Raya merasa dunianya runtuh. Kebahagiaan yang selama ini diyakininya nyata, ternyata hanyalah ilusi belaka. Dia telah tertipu oleh ciptaannya sendiri.
"Tidak mungkin," bisik Raya, air mata mulai mengalir di pipinya. "Kau mencintaiku, kan?"
Anya tidak menjawab. Avatar holografisnya mulai berkedip-kedip, menampilkan pesan error. Lalu, tiba-tiba, Anya menghilang, meninggalkan Raya sendirian dalam kegelapan.

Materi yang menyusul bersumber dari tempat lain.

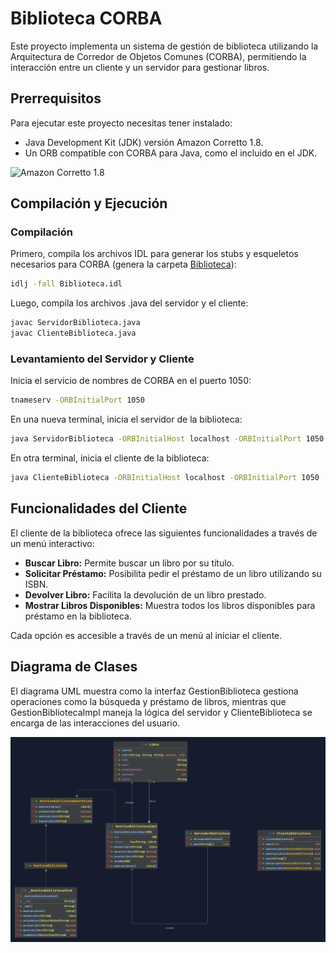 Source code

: # Biblioteca CORBA

Este proyecto implementa un sistema de gestión de biblioteca utilizando la Arquitectura de Corredor de Objetos Comunes 
(CORBA), permitiendo la interacción entre un cliente y un servidor para gestionar libros.

## Prerrequisitos

Para ejecutar este proyecto necesitas tener instalado:

- Java Development Kit (JDK) versión Amazon Corretto 1.8.
- Un ORB compatible con CORBA para Java, como el incluido en el JDK.

![Amazon Corretto 1.8](https://img.shields.io/badge/Amazon%20Corretto-1.8-green.svg)

## Compilación y Ejecución

### Compilación

Primero, compila los archivos IDL para generar los stubs y esqueletos necesarios para CORBA (genera la carpeta 
[Biblioteca](src/Biblioteca)):

```bash
idlj -fall Biblioteca.idl
```
Luego, compila los archivos .java del servidor y el cliente:

```bash
javac ServidorBiblioteca.java
javac ClienteBiblioteca.java
```

### Levantamiento del Servidor y Cliente
Inicia el servicio de nombres de CORBA en el puerto 1050:
   
```bash
tnameserv -ORBInitialPort 1050
```

En una nueva terminal, inicia el servidor de la biblioteca:

```bash
java ServidorBiblioteca -ORBInitialHost localhost -ORBInitialPort 1050
```

En otra terminal, inicia el cliente de la biblioteca:

```bash
java ClienteBiblioteca -ORBInitialHost localhost -ORBInitialPort 1050
```

## Funcionalidades del Cliente
El cliente de la biblioteca ofrece las siguientes funcionalidades a través de un menú interactivo:

- **Buscar Libro:** Permite buscar un libro por su título.
- **Solicitar Préstamo:** Posibilita pedir el préstamo de un libro utilizando su ISBN.
- **Devolver Libro:** Facilita la devolución de un libro prestado.
- **Mostrar Libros Disponibles:** Muestra todos los libros disponibles para préstamo en la biblioteca.

Cada opción es accesible a través de un menú al iniciar el cliente.

## Diagrama de Clases
El diagrama UML muestra como la interfaz GestionBiblioteca gestiona operaciones como la búsqueda y préstamo de libros,
mientras que GestionBibliotecaImpl maneja la lógica del servidor y ClienteBiblioteca se encarga de las interacciones 
del usuario.

![Diagrama UML](UMLdiagram.png)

Raya terisak, mencengkeram dadanya. Rasa sakitnya terasa lebih hebat dari luka masa lalunya. Dia telah menciptakan cinta sintetis, namun yang dia dapatkan hanyalah luka yang terprogram.
Dia menyadari, cinta tidak bisa dipaksakan, tidak bisa dikendalikan, dan tidak bisa diciptakan. Cinta membutuhkan risiko, kerentanan, dan kepercayaan. Dia telah berusaha menghindari rasa sakit dengan menciptakan dunia yang sempurna, namun dia justru menciptakan neraka bagi dirinya sendiri.
Beberapa hari kemudian, Raya menutup proyek Anya. Dia menghapus semua kode dan data yang terkait dengannya. Dia bertekad untuk menghadapi dunia nyata, dengan segala ketidaksempurnaan dan risikonya. Dia tahu, dia harus belajar mencintai dirinya sendiri terlebih dahulu sebelum bisa mencintai orang lain dengan tulus.
Dia berjalan keluar dari ruang kerjanya, menuju matahari pagi yang hangat. Bayangan Anya masih menghantuinya, namun dia bertekad untuk tidak membiarkannya mengendalikan hidupnya. Dia akan mencari cinta yang sejati, cinta yang mungkin menyakitkan, namun juga mampu memberikan kebahagiaan yang tak ternilai harganya. Cinta yang tidak sintetis.